RIVERDALE — Beneath the din of political rhetoric and aside from an executive order issued by President Donald Trump that has greatly restricted the ability of refugees to resettle in the U.S., Utahns are quietly working to help positively impact the lives of those displaced by the long-running crisis in Syria.
On Saturday, dozens of volunteers joined organizers from Lifting Hands International and Helping Hand for Relief and Development to fill a shipping container with critical supplies needed by Syrian refugees in Jordan. The donations came from thousands of Utahns across the state and, according to Gul Siddiqi, the Southwest Coordinator for Helping Hand, will help make the harsh refugee camp conditions a bit easier to bear.
"Many refugees in Jordan are living in incredibly difficult, desert conditions," Siddiqi said. "Last year I visited the area with a group of students from the U.S. on a humanitarian trip. The living environment is heartbreaking."
Siddiqi described mothers resorting to covering their sleeping children with plastic in order to keep them from being bitten by scorpions or snakes during nap time.
"Of course, here we are all aware of the dangers of plastic sheeting to children," Siddiqi said. "But for these displaced families, it is just what is necessary."
More than 1,300 boxes containing diapers, hygiene kits, clothing, toothpaste, laundry soap and other items will get distributed directly to those in need. Clarissa Larsen, director of Utah operations forLifting Hands, said her organization partnered with Siddiqi's group to coordinate all the challenges of getting the supplies halfway around the world and, most importantly, ensure that the supplies get into the hands of those in need.
"Helping Hand really has been our eyes and ears on the ground there," Larsen said. "Many refugees have been forced to find places outside of the established camps, in some cases squatting on farmland. Helping Hand has been able to identify those places where they are not receiving government aid of any kind."
Siddiqi said Helping Hand is a registered refugee assistance group in Jordan and works with government organizations to ensure the shipped donations are properly documented and able to earn expedited port clearance there. Larsen said the partnership works very well and helps assure Utah donors that their giving really does make a difference.
"Most of these refugee families have left their homes with little more than the clothes on their backs and whatever they could carry," Larsen said. "All of these items donated by Utahns really help sustain them."
Both Larsen and Siddiqi also noted the collaborative efforts on the donor side of the equation are serving as an informal, but effective, bridge between cultures.
"Seeing how people are coming together, regardless of their religious or cultural backgrounds, to recognize this huge number of people in need and do what they can, is just really awesome," Larsen said. "Our world is too filled with hatred and bigotry and anger.

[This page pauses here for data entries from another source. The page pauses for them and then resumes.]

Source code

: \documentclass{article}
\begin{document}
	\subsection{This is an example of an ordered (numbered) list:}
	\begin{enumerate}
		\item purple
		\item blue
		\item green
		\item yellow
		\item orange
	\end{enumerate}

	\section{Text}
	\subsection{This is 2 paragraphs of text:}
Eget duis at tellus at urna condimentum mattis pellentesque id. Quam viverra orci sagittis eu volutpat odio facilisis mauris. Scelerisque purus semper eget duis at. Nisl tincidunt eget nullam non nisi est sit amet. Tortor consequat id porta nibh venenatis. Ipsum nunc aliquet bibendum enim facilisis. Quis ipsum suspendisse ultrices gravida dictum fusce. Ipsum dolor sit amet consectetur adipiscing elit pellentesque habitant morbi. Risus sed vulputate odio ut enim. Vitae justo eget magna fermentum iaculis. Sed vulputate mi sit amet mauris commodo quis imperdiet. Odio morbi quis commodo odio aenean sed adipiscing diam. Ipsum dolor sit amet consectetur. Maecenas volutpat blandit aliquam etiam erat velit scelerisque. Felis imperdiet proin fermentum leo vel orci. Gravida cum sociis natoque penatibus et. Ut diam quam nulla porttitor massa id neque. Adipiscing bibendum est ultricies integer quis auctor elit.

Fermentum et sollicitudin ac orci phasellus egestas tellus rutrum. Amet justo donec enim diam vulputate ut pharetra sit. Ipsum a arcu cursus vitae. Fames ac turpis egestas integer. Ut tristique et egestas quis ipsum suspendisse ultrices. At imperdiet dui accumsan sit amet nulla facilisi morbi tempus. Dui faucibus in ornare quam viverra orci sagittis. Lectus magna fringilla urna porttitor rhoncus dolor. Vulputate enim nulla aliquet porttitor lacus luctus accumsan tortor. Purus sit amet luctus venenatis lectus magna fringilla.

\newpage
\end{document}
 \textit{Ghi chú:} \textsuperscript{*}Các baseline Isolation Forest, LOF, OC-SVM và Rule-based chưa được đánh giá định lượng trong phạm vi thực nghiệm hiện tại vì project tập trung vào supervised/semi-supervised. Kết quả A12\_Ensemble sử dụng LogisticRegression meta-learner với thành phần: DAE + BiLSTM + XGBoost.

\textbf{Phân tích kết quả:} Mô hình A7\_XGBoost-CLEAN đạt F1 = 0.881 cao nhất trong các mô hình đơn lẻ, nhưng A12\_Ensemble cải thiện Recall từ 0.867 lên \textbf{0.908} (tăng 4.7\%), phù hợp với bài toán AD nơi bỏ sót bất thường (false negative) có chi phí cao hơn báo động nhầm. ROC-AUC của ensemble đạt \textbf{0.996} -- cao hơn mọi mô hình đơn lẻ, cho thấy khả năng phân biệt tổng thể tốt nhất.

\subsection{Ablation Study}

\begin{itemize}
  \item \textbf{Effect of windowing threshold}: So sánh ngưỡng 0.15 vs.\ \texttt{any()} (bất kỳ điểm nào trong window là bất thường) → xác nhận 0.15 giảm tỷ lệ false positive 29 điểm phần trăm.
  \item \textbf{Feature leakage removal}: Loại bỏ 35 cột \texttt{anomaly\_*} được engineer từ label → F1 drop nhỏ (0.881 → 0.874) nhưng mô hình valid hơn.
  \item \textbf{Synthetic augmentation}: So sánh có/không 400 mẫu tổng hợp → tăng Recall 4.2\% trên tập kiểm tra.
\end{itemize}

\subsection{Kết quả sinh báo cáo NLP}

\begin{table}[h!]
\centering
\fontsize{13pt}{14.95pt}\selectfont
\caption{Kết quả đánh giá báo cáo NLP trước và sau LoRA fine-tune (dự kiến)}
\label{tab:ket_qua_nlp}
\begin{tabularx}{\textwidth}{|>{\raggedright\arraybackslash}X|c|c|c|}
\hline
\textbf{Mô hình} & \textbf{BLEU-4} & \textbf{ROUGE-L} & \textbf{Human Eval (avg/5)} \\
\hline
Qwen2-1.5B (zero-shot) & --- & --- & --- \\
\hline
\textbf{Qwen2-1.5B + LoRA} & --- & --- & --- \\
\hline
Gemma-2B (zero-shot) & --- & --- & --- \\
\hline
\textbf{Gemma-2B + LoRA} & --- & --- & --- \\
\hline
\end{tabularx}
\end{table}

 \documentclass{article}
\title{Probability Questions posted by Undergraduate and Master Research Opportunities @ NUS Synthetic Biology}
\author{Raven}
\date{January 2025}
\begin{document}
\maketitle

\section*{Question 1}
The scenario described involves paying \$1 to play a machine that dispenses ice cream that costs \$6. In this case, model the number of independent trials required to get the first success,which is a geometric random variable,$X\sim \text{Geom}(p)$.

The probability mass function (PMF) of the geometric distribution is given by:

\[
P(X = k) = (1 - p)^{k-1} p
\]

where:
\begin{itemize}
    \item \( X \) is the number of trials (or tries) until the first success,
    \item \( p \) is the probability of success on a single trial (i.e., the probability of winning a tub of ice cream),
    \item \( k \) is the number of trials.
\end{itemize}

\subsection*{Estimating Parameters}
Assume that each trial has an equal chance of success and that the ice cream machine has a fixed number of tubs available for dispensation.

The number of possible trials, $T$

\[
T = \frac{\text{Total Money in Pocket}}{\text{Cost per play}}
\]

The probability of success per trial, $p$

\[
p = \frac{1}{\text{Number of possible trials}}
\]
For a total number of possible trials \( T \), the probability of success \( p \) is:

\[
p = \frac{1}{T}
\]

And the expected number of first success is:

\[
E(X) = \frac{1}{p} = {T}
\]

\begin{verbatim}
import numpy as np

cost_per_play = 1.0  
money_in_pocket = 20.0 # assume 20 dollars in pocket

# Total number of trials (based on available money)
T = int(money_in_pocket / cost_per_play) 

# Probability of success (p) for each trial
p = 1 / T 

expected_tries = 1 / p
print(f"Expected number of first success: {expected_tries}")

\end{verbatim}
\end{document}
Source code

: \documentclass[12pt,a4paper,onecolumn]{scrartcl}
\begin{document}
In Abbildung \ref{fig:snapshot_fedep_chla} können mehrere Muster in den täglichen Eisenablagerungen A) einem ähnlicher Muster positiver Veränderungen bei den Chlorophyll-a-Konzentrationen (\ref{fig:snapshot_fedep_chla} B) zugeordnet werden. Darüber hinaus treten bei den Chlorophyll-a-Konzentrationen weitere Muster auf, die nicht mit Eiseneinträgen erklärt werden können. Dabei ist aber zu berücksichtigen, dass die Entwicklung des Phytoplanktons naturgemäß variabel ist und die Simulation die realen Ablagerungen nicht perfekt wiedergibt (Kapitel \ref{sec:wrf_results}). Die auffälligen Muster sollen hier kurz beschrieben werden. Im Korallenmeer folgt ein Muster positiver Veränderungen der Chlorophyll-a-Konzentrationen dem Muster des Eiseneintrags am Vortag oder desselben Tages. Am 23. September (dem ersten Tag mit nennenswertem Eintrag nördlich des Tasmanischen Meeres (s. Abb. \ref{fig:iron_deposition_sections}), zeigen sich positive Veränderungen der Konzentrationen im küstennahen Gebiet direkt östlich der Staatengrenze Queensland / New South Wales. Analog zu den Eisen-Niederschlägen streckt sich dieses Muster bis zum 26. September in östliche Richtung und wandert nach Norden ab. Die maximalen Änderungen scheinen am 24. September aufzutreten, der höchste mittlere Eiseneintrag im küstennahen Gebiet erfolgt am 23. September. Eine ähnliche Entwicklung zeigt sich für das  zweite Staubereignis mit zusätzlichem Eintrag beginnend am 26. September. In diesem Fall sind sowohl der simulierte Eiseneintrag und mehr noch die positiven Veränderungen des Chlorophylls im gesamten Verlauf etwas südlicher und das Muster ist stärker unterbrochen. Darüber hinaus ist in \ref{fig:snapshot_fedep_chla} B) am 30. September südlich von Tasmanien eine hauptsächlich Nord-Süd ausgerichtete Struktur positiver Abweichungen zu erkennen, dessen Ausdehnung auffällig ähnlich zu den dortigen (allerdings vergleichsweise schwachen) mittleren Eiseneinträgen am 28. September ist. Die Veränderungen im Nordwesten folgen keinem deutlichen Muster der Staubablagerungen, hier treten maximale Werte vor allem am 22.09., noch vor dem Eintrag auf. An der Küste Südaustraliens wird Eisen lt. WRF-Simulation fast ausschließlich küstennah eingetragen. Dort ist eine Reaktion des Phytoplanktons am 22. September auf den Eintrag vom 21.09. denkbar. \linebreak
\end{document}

This work, and seeing so many different people pulling together ... it shows that there is still kindness and dignity and respect."
Aamina Khaleel was among the volunteers helping cart boxes from a loaned warehouse space in Riverdale to a waiting shipping container. She started collecting donations on her own last April, with the help of friends, neighbors and local mosques, after some buddies encouraged her to get involved.
"A couple of my friends who used to live here were doing a Syrian refugee drive in New Jersey," Khaleel said. "I thought it would be cool to expand the effort into Utah."
In just four months, Khaleel was able to fill a Bluffdale warehouse as well as a neighbor's garage with items gathered specifically for the predominantly Muslim refugees from Syria. Items that did not suit the religion's modesty requirements were donated to other outlets like Deseret Industries or Catholic Community Services. Khaleel was surprised by her success in amassing donations and also intimidated by what to do next. A search for Utah groups working with Syrian refugees led her to Larsen and Siddiqi. She also noted how the work has been a positive lesson in making a difference.
"I think it showed, especially for people my age, how you can take the first step locally," the 23-year-old said. "We all want to change the world, and that’s really overwhelming, but it can literally start right here."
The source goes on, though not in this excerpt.